Anastasia Touati, October 2015

Cette fiche met en avant la politique de densification de la ville de Guelph au Canada, et notamment le dispositif des appartements accessoires, dispositif permettant la construction de logements abordables.

Guelph est une ville canadienne universitaire de 141 000 habitants en pleine croissance appartenant à la région élargie du Golden Horseshoe (région urbaine de Toronto) et située à 100 kilomètres au sud-ouest de Toronto. Localisée à l’extérieur de la ceinture verte (Greenbelt) et dans la couronne de banlieue extérieure par rapport à Toronto (outer suburban ring), la ville possède en son centre une station de transport ferroviaire qui la situe à environ une heure de la capitale ontarienne. Elle est dotée d’une mixité d’équipements publics, commerciaux, industriels et de services, ainsi que d’établissements d’enseignement. L’Université de Guelph, qui est le plus grand employeur de la municipalité, constitue ainsi un facteur important d’attractivité pour la ville. Malgré cette attractivité et cet équipement, 30 % de la population travaille en dehors de la ville1.
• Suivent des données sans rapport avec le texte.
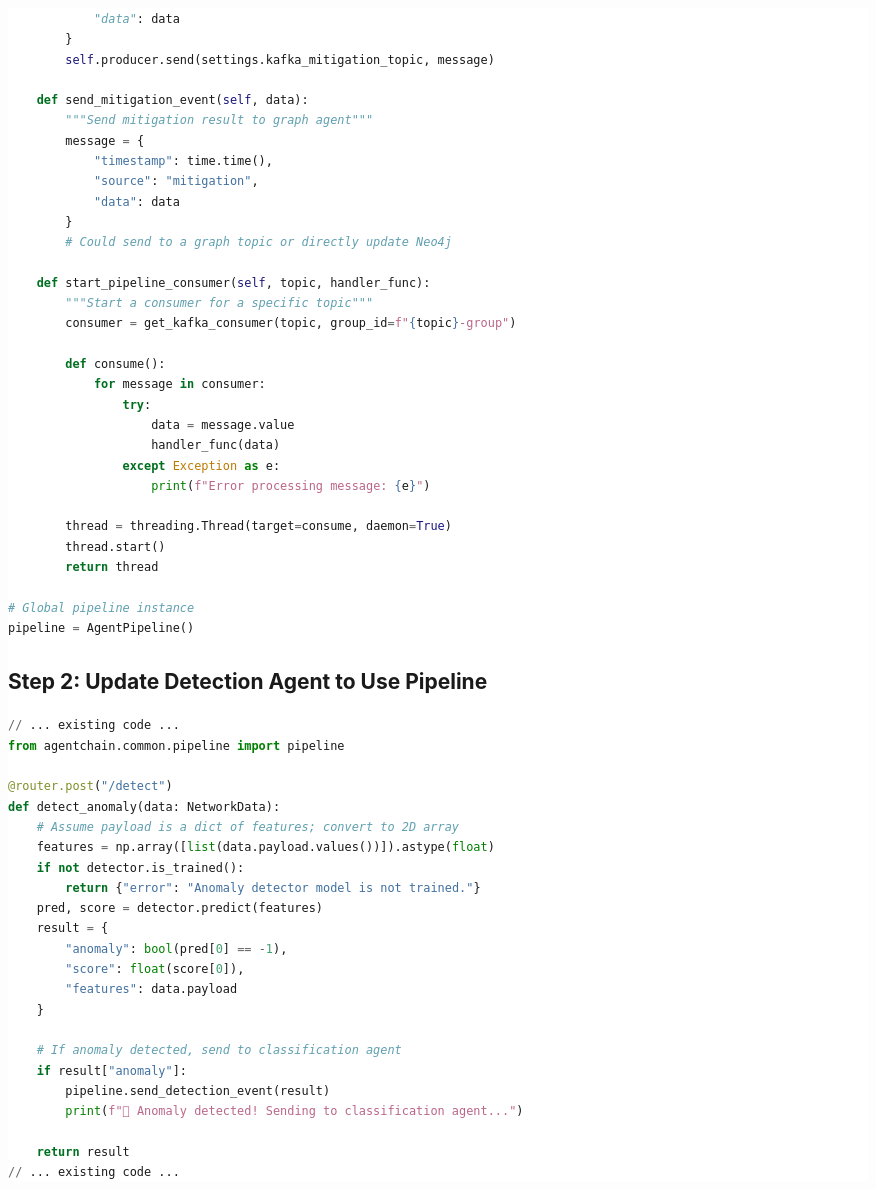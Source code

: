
 ```python
            "data": data
        }
        self.producer.send(settings.kafka_mitigation_topic, message)
        
    def send_mitigation_event(self, data):
        """Send mitigation result to graph agent"""
        message = {
            "timestamp": time.time(),
            "source": "mitigation",
            "data": data
        }
        # Could send to a graph topic or directly update Neo4j
        
    def start_pipeline_consumer(self, topic, handler_func):
        """Start a consumer for a specific topic"""
        consumer = get_kafka_consumer(topic, group_id=f"{topic}-group")
        
        def consume():
            for message in consumer:
                try:
                    data = message.value
                    handler_func(data)
                except Exception as e:
                    print(f"Error processing message: {e}")
                    
        thread = threading.Thread(target=consume, daemon=True)
        thread.start()
        return thread

# Global pipeline instance
pipeline = AgentPipeline()
```

## **Step 2: Update Detection Agent to Use Pipeline**


```python
// ... existing code ...
from agentchain.common.pipeline import pipeline

@router.post("/detect")
def detect_anomaly(data: NetworkData):
    # Assume payload is a dict of features; convert to 2D array
    features = np.array([list(data.payload.values())]).astype(float)
    if not detector.is_trained():
        return {"error": "Anomaly detector model is not trained."}
    pred, score = detector.predict(features)
    result = {
        "anomaly": bool(pred[0] == -1),
        "score": float(score[0]),
        "features": data.payload
    }
    
    # If anomaly detected, send to classification agent
    if result["anomaly"]:
        pipeline.send_detection_event(result)
        print(f"🚨 Anomaly detected! Sending to classification agent...")
    
    return result
// ... existing code ...
```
Les quartiers pavillonnaires dominent spatialement le territoire municipal et sont organisés autour d’un centre ville plus dense. C’est en partie pour cette raison qu’au milieu des années 1990, la municipalité de Guelph s’est engagée en faveur de leur densification, en autorisant le dispositif provincial des appartements accessoires (voir encadré).
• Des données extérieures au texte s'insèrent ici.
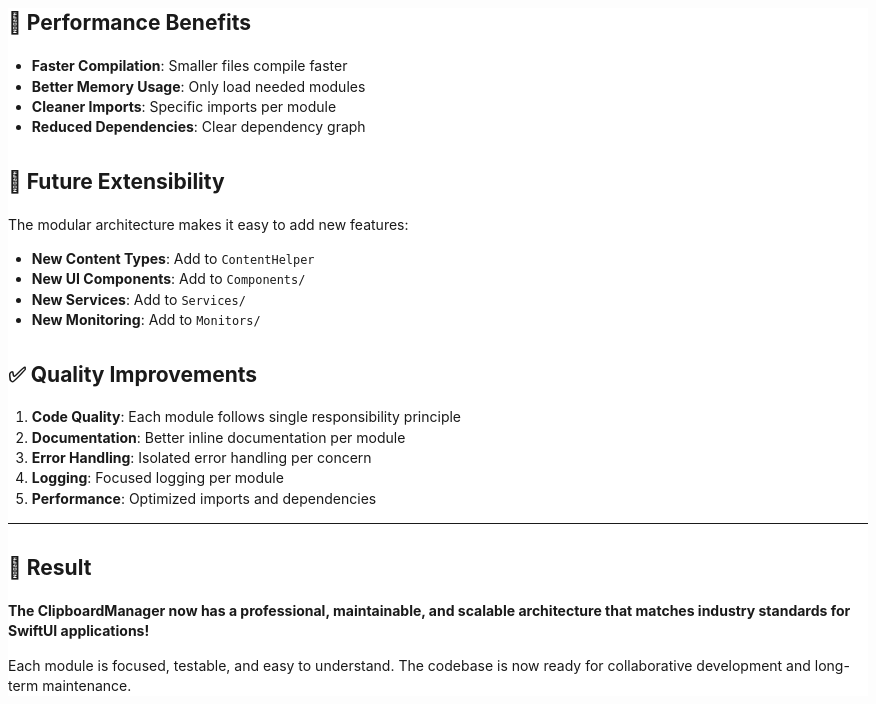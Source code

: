 ## 🚀 Performance Benefits

- **Faster Compilation**: Smaller files compile faster
- **Better Memory Usage**: Only load needed modules
- **Cleaner Imports**: Specific imports per module
- **Reduced Dependencies**: Clear dependency graph

## 🔮 Future Extensibility

The modular architecture makes it easy to add new features:

- **New Content Types**: Add to `ContentHelper`
- **New UI Components**: Add to `Components/`
- **New Services**: Add to `Services/`
- **New Monitoring**: Add to `Monitors/`

## ✅ Quality Improvements

1. **Code Quality**: Each module follows single responsibility principle
2. **Documentation**: Better inline documentation per module
3. **Error Handling**: Isolated error handling per concern
4. **Logging**: Focused logging per module
5. **Performance**: Optimized imports and dependencies

---

## 🎉 Result

**The ClipboardManager now has a professional, maintainable, and scalable architecture that matches industry standards for SwiftUI applications!** 

Each module is focused, testable, and easy to understand. The codebase is now ready for collaborative development and long-term maintenance.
Encadré : La politique ontarienne des appartements accessoires

Au Canada, sous l’influence des préceptes du Smart Growth2, de nombreuses Provinces se sont précocement engagées dans des politiques de maîtrise de la croissance urbaine. Divers dispositifs de densification résidentielle ont ainsi été mis en place comme solution à la pénurie de logements abordables. C’est notamment le cas de la Province de l’Ontario, qui dès la fin des années 1980, a adopté une politique incitant à l’élargissement de la gamme de choix de logements au niveau local. Le décret adopté encourageait les municipalités à désigner des zones à l’intérieur de leur plan officiel, où la densification résidentielle était permise à travers l’insertion intercalaire, la conversion de foncier non résidentiel en foncier résidentiel et la création « d’appartements accessoires ». L’objectif était donc d’identifier l’ensemble des opportunités permettant d’augmenter la création de logements à travers une meilleure utilisation des ressources existantes.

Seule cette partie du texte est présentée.